- _WORK ITEM_
Could you give back every record below exactly, leaving out the pictures?

---

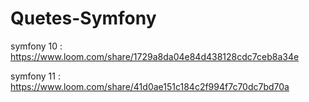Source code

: # Quetes-Symfony

symfony 10 : https://www.loom.com/share/1729a8da04e84d438128cdc7ceb8a34e

symfony 11 : https://www.loom.com/share/41d0ae151c184c2f994f7c70dc7bd70a
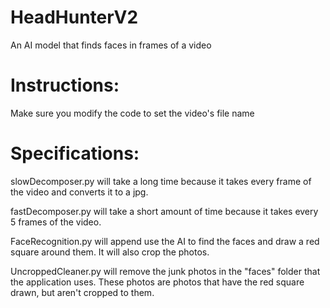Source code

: # HeadHunterV2
An AI model that finds faces in frames of a video

# Instructions:
Make sure you modify the code to set the video's file name

# Specifications:
slowDecomposer.py will take a long time because it takes every frame of the video and converts it to a jpg.

fastDecomposer.py will take a short amount of time because it takes every 5 frames of the video.

FaceRecognition.py will append use the AI to find the faces and draw a red square around them. It will also crop the photos. 

UncroppedCleaner.py will remove the junk photos in the "faces" folder that the application uses. These photos are photos that have the red square drawn, but aren't cropped to them.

---

- _SOLUTION TO THIS TASK_
Source code

: # Quetes-Symfony

symfony 10 : https://www.loom.com/share/1729a8da04e84d438128cdc7ceb8a34e

symfony 11 : https://www.loom.com/share/41d0ae151c184c2f994f7c70dc7bd70a
Source code

: # HeadHunterV2
An AI model that finds faces in frames of a video

# Instructions:
Make sure you modify the code to set the video's file name

# Specifications:
slowDecomposer.py will take a long time because it takes every frame of the video and converts it to a jpg.

fastDecomposer.py will take a short amount of time because it takes every 5 frames of the video.

FaceRecognition.py will append use the AI to find the faces and draw a red square around them. It will also crop the photos. 

UncroppedCleaner.py will remove the junk photos in the "faces" folder that the application uses. These photos are photos that have the red square drawn, but aren't cropped to them.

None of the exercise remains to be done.